My Month in Photos...along with Randomness...lol


Hello to all!! So I have been quite a busy bee lately and have had no time for updates....So sorry, but here we go! I'm now in my 3rd month of school and feel stressed, but it's a good stress... I am in a trying to find some sort of balance and routine in my life phase in my life right now....and to most that know me know that it is NOT an easy task... I am not what you would call organized, anal, pulled together....I'm more of .....how can I put it...a "free spirit really"...lol...or just the biggest procrastinator in EVERY WAY I CAN POSSIBLY BE....it's a flaw, a really big one! I absolutely detest that about myself, so I am really trying to turn that part of me around, for those that are not that way(SL....lol)... I know what you are thinking, " What's the big deal...if you have something that needs to be done...get it done" and as easy as that sounds, it's so not!.. I really think that I have some sort of attention span issue, I go from cleaning, to laundy, to working out, to studying, to cooking, to researching stuff for school, to enjoying time with hubby.....and at the end of the day I'm exhausted, my house is a mess, I have nothing to wear, I've gained 5 lbs., I feel unprepared for my test, we end up eating sandwiches for dinner, I have no fundraising ideas, and my husband has gone to bed feeling a bit neglected..(AND WE DON'T EVEN HAVE KIDS YET) ...lol.....like I said...it's a BIG flaw....but I'm trying to really focus and take it one thing at a time....So any suggestions that anyone has for shaking this very disturbing habit....fill me in...how do you do it? Here are some pics of the highlights of the last couple of weeks and I will try to keep this up....
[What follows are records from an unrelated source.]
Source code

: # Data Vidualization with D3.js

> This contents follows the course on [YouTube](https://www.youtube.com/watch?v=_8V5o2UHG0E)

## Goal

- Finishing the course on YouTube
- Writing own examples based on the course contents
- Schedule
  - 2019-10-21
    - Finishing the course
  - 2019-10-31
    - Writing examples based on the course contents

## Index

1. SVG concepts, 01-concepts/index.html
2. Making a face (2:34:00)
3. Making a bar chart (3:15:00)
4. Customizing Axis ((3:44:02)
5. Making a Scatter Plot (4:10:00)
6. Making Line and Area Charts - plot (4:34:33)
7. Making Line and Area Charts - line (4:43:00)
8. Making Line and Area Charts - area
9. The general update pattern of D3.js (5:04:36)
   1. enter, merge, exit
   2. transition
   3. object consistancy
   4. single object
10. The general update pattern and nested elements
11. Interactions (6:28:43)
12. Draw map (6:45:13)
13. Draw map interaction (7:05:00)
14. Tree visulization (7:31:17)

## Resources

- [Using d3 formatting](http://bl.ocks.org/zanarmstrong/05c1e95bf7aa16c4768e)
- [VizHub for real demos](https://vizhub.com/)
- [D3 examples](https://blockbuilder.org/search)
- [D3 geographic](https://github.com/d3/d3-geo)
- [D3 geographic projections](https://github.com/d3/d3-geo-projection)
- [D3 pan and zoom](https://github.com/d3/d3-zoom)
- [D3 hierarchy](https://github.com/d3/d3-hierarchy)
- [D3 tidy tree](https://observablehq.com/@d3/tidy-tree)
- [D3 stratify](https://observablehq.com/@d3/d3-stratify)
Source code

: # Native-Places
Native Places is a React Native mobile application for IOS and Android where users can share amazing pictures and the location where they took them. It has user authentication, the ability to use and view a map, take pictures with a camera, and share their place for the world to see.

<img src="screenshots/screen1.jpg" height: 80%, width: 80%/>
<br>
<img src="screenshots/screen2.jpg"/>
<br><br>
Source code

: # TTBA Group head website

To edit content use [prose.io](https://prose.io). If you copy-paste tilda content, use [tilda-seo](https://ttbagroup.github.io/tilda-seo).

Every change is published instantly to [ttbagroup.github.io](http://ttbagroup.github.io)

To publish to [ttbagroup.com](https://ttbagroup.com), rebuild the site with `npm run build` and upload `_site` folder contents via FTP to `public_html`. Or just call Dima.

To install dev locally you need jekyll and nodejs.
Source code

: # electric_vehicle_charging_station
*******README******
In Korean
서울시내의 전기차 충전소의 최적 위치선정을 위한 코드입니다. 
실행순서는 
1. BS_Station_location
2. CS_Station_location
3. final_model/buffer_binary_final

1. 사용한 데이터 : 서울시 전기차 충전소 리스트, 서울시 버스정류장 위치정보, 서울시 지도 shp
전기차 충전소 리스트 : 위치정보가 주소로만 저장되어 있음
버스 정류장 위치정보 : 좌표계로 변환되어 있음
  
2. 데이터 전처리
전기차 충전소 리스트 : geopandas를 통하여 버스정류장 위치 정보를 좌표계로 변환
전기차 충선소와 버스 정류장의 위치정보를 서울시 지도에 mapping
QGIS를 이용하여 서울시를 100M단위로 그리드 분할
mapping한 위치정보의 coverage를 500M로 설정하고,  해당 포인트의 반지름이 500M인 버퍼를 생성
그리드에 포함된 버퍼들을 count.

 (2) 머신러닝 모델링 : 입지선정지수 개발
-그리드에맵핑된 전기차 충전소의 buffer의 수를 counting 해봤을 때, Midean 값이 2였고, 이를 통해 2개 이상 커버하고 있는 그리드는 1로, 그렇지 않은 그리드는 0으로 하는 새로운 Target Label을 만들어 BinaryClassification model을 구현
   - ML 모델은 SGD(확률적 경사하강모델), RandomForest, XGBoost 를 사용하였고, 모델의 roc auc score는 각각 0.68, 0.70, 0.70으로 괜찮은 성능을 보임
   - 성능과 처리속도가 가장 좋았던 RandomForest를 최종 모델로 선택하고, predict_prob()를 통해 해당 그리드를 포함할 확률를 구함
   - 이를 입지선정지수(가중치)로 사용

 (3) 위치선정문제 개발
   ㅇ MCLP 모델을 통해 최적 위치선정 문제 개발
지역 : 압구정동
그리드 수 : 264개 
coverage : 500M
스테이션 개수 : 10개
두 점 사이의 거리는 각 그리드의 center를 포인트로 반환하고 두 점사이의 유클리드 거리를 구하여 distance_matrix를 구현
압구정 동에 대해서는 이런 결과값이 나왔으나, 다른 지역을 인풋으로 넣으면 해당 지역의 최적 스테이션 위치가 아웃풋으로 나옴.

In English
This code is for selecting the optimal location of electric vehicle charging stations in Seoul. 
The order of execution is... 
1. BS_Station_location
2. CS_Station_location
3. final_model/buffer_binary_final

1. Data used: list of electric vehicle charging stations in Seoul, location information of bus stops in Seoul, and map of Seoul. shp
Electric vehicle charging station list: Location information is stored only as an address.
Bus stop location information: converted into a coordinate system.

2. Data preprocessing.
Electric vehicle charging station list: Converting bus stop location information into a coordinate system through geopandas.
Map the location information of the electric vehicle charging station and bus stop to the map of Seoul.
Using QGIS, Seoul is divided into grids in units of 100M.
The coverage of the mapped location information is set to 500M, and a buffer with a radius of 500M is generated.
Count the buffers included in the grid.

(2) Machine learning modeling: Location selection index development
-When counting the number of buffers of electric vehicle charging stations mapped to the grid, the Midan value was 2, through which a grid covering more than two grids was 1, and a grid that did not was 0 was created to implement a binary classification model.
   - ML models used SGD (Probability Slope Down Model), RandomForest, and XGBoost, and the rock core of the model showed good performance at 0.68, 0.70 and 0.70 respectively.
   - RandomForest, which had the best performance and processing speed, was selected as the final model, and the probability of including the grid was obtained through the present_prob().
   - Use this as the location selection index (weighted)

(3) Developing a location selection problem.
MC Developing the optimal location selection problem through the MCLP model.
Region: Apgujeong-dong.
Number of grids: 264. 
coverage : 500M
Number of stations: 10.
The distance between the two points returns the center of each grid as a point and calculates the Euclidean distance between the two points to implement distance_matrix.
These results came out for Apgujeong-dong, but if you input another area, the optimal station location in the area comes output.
Halloween 2008 So much fun!















Me and my sweet friend Casey! Best Witches in any room!




















Rockin it!














My sweet friend Kristy's graduation...
We had an absolute BLAST... I love my girls!


Anyway.... I have been tagged and thanks to my fabulous OCD Bride to Be (Miss Lowry)...I have to share 7 random facts about myself ....hmmmm...let me see...


1.) I'm a HUGE procrastinator .....(lol...SURPRISE) it's a trait that I'm slowly hoping to rid myself of!!

2.) I too have a weird chicken thing....I can't eat chicken on the bone....I know that is sooo odd, but it totally grosses me out... Scott has to peel it off (with no fat or veins)


3.) I will not use bar soap...I hate the slimy texture, and can't seem to hold on to it...I hate it, but my liquid soap HAS TO BE milky and moisturizing, I don't like it when it is more like a gel...?? yes I'm weird..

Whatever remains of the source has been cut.